Après le troupeau de brebis, nous allons saluer la quinzaine de vaches. Amielle dit qu’elle aimerait bien travaillé à la ferme. Pourtant le travail parait harassant et ce n’est pas possible de prendre beaucoup de vacances avec tous ces animaux. Le papa et la mama font tout tout seul (le travail à la ferme, la production de leurs légumes, et même leur huile d’olive !), sans aucun autre employé. Les fermes contiguës sont celles des oncles de Katia.

Arrivés la veille dans la nuit noire, nous ne nous étions pas aperçus que nous étions en pleine campagne.
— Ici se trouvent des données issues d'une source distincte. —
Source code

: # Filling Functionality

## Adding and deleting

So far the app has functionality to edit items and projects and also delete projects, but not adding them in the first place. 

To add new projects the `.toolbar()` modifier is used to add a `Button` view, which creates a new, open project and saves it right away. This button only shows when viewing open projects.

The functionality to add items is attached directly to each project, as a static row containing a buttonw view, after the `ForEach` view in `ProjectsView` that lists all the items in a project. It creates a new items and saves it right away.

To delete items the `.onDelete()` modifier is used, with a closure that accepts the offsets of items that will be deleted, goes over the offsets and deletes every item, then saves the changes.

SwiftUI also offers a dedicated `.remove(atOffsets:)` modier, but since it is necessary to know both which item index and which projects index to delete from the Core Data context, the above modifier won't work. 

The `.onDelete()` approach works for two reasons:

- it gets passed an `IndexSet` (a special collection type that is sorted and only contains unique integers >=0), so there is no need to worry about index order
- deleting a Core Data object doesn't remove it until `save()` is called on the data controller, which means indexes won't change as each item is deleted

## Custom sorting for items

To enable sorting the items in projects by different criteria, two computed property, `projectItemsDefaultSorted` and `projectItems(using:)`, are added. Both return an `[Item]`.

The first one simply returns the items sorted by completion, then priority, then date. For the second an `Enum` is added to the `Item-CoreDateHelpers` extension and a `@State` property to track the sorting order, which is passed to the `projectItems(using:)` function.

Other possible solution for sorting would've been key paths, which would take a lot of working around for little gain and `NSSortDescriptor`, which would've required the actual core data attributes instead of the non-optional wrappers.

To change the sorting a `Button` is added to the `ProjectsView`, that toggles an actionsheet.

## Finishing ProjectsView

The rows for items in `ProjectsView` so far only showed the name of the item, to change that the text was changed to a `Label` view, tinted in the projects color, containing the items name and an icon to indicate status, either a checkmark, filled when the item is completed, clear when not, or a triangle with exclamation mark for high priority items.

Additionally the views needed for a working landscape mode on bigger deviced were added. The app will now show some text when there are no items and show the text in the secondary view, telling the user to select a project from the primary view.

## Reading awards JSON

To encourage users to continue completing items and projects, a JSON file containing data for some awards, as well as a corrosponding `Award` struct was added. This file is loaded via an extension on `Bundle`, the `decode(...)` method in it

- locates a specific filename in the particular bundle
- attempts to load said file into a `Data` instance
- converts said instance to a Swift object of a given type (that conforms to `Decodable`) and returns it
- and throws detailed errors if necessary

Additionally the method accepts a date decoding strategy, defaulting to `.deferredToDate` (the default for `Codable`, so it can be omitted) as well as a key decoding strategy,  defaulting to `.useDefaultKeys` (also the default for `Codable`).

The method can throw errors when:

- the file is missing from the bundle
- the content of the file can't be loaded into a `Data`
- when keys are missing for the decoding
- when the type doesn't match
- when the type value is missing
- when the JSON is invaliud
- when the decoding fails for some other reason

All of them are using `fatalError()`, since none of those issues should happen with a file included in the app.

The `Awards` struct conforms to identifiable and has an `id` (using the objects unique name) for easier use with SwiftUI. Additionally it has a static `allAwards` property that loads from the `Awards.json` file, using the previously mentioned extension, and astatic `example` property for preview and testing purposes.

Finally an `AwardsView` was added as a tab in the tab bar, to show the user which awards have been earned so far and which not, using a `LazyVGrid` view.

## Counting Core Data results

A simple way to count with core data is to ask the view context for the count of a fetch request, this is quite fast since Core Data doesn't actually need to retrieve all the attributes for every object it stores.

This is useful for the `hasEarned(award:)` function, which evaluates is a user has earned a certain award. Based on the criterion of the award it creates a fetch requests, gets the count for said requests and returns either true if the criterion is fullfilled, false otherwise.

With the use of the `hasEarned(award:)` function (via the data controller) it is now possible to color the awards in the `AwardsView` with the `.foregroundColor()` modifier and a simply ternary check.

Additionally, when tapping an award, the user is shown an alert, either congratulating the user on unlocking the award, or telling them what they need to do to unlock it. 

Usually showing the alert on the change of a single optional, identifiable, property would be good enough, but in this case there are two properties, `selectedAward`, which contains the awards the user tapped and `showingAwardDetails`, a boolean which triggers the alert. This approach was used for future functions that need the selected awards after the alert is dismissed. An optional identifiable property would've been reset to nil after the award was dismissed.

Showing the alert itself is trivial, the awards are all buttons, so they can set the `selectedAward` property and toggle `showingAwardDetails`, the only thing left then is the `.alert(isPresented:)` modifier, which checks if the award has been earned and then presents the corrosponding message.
C’est le moment de partir, nous saluons chaleureusement les parents de Katia. Elle nous conduit jusqu’à San Angelo où nous avions laissé les vélos la veille. Nous la remercions de nouveau et grimpons sur nos bicyclettes. Peut-être nous reverrons nous un jour, car elle rêve de faire le chemin de Saint Jacques de Compostelle. Katia est une baroudeuse, qui nous fait un peu penser à Camille de Boyne ! Elle nous dit que ses parents sont sans doute la dernière génération à travailler à la ferme puisque ni sa sœur ni elle ne se destine à ce travail.

C’est reparti, le soleil brille et le dernier km de montée puis les 10 km de descente vers Iglesias sont très agréables, au milieu des chênes liège. Visite du centre historique d’Iglesias et pique-nique. A noter que par rapport à d’autres pays visités, la Sardaigne permet de manger d’excellents pique-niques !

Nous pédalons ensuite vers la côte où nous prenons une petite route qui surplombe le bord de mer. Le panorama sur le golfe de Gonnesa est époustouflant avec le soleil qui irradie les falaises. Nous prenons de nombreuses photos avant de descendre tranquillement vers Porto Scuso et Porto Avesme où le ferry part dans 30 mn.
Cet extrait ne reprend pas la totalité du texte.